**TASK DETAILS**
Where a line contains "## update_config_file_cloud_bucket", start there and write out that line and each one after it, word for word, through the final line of the entries; add nothing else.

**Source texts of formatted documents**
*-*-*
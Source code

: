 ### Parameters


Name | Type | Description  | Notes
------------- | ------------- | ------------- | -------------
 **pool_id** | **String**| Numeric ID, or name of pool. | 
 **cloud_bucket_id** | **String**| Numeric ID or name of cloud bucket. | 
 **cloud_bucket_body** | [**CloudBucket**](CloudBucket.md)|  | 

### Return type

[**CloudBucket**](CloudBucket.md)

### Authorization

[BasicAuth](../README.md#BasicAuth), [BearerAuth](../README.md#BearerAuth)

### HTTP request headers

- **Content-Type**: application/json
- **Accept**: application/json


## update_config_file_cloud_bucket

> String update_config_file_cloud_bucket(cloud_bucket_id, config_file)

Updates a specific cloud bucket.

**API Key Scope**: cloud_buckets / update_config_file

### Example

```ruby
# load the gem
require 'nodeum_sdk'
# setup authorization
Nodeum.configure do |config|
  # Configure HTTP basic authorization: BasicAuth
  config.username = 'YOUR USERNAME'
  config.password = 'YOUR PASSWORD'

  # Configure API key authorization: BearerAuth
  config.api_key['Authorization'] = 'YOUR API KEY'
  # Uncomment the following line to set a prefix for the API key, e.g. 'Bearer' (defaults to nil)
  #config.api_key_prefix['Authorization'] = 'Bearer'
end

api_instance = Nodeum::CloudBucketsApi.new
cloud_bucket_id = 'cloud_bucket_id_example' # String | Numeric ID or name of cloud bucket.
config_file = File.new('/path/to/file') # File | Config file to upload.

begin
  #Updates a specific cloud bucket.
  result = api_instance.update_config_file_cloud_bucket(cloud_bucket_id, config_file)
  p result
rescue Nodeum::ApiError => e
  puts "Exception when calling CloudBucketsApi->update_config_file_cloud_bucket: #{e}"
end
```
*-*-*
**RESPONSE FOR THIS EXERCISE**
## update_config_file_cloud_bucket

> String update_config_file_cloud_bucket(cloud_bucket_id, config_file)

Updates a specific cloud bucket.

**API Key Scope**: cloud_buckets / update_config_file

### Example

```ruby
# load the gem
require 'nodeum_sdk'
# setup authorization
Nodeum.configure do |config|
  # Configure HTTP basic authorization: BasicAuth
  config.username = 'YOUR USERNAME'
  config.password = 'YOUR PASSWORD'

  # Configure API key authorization: BearerAuth
  config.api_key['Authorization'] = 'YOUR API KEY'
  # Uncomment the following line to set a prefix for the API key, e.g. 'Bearer' (defaults to nil)
  #config.api_key_prefix['Authorization'] = 'Bearer'
end

api_instance = Nodeum::CloudBucketsApi.new
cloud_bucket_id = 'cloud_bucket_id_example' # String | Numeric ID or name of cloud bucket.
config_file = File.new('/path/to/file') # File | Config file to upload.

begin
  #Updates a specific cloud bucket.
  result = api_instance.update_config_file_cloud_bucket(cloud_bucket_id, config_file)
  p result
rescue Nodeum::ApiError => e
  puts "Exception when calling CloudBucketsApi->update_config_file_cloud_bucket: #{e}"
end
```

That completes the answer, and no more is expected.